In Bulgaria, every February, the Bulgarian National Movement holds a march through the centre of Sofia to honour Hristo Lukov, an army general who led the pro-Nazi Union of National Legions during the war. The march ends next to the house where Lukov was assassinated by anti-fascist partisans.
What connects these three parties?
Apart from the fact that they also indulge in ultra-nationalism and xenophobia (including Islamophobic, anti-Roma and anti-refugee propaganda), they are part of the Conservatives and Reformists bloc in the European Parliament, formed in 2009 by David Cameron and Polish right wingers, who took the Tories out of a more “moderate” Conservative bloc. The UK Conservative Party and Polish PiS remain, by far, the largest members of that coalition. Theresa May has chosen to keep the Conservatives in that bloc despite (or is it because of?) the reactionary politics of their close allies.

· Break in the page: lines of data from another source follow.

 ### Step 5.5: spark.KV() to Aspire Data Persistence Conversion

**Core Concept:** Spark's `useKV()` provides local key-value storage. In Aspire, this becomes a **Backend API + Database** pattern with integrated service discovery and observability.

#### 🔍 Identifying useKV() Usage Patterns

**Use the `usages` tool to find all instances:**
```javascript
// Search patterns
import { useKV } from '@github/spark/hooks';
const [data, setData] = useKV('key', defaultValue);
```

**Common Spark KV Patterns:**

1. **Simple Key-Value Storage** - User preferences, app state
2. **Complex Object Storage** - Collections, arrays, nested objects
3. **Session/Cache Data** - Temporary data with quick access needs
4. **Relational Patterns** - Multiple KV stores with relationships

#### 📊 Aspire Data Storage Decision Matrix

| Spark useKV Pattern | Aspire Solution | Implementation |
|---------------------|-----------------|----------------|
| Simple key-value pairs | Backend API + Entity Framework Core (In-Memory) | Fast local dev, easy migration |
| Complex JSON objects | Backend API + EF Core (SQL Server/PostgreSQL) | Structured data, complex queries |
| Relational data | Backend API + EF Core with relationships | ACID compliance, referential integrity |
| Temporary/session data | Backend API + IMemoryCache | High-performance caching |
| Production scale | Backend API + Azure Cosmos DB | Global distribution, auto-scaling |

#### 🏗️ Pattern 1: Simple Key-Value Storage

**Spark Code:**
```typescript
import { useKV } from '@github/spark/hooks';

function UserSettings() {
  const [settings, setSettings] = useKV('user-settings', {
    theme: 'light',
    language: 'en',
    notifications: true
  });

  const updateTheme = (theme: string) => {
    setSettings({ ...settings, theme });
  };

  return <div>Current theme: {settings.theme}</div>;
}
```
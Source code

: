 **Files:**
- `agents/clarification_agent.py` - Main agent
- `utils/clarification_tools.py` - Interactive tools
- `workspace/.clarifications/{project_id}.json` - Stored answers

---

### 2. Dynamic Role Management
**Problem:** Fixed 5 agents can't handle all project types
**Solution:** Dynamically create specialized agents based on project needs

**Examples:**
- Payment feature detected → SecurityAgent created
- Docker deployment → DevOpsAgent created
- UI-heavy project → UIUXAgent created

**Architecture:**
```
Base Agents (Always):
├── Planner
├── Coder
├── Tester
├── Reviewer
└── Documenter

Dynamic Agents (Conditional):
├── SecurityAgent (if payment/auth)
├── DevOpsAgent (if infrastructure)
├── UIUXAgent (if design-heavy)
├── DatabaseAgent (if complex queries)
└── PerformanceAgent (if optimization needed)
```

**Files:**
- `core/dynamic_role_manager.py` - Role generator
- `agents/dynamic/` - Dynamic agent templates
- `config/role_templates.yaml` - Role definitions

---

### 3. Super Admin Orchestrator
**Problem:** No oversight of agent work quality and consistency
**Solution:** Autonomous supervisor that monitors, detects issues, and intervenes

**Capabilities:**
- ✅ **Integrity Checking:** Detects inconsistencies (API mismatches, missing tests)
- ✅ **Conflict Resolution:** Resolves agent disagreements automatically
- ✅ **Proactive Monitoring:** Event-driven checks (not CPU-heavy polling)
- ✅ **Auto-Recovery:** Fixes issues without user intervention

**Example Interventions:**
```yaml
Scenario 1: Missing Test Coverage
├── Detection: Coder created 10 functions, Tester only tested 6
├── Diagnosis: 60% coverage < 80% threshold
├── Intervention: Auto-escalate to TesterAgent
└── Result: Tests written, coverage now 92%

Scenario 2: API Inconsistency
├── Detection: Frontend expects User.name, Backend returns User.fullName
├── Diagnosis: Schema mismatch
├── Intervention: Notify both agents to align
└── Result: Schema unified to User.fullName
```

Last summer the Tories and PIS welcomed another controversial party into that bloc – the Sweden Democrats, whose roots were in the neo-Nazi movements of the 1980s and ’90s. They claim to have cleaned up their image but last year social media posts by some of the Sweden Democrats’ local/regional councillors were exposed. One mocked the Holocaust victim Anne Frank as “the coolest Jew in the shower room”. One more alleged that “Rothschild controls the economy”, and in a separate post asked: “What is the difference between a cow and the Holocaust ? You can’t milk a cow for 70 years.”
Hungary’s Fidesz party is outside of that bloc. Its Prime Minister, Victor Orban, was re-elected last march after a campaign in which he indulged his open antisemitism against George Soros. Yet when Orban was being censured by the Euro Parliament last September, the Conservatives and Reformists group – including the UK Conservatives – went through the lobbies with the furthest right-wing racist and fascist groups to defend Orban.
Memorial stones at Auschwitz/Birkenau
These are the current, real and verifiable links between the Conservative Party, antisemitism and Holocaust revisionism. Yet in the media coverage around Holocaust Memorial Day (HMD), which will be commemorated this Sunday, I have not heard a single mainstream media representative challenge the Conservative Party over these direct links, or their complicity in working with and defending antisemites.
Between now and Sunday, will even one mainstream media outlet have the guts to call out the Tories’ links?
Instead what we hear repeatedly, with reference to HMD are specious and unsubstantiated reference to Labour’s alleged “problem” with antisemitism, and gratuitous attacks on Jeremy Corbyn.
It is sickening to see the history of the Holocaust used so cynically as a political football to obscure the Tories’ shameful alliances, and instead condemn the party of racial equality, and attack its leader who has always been prominent in the anti-racist, anti-fascist movement.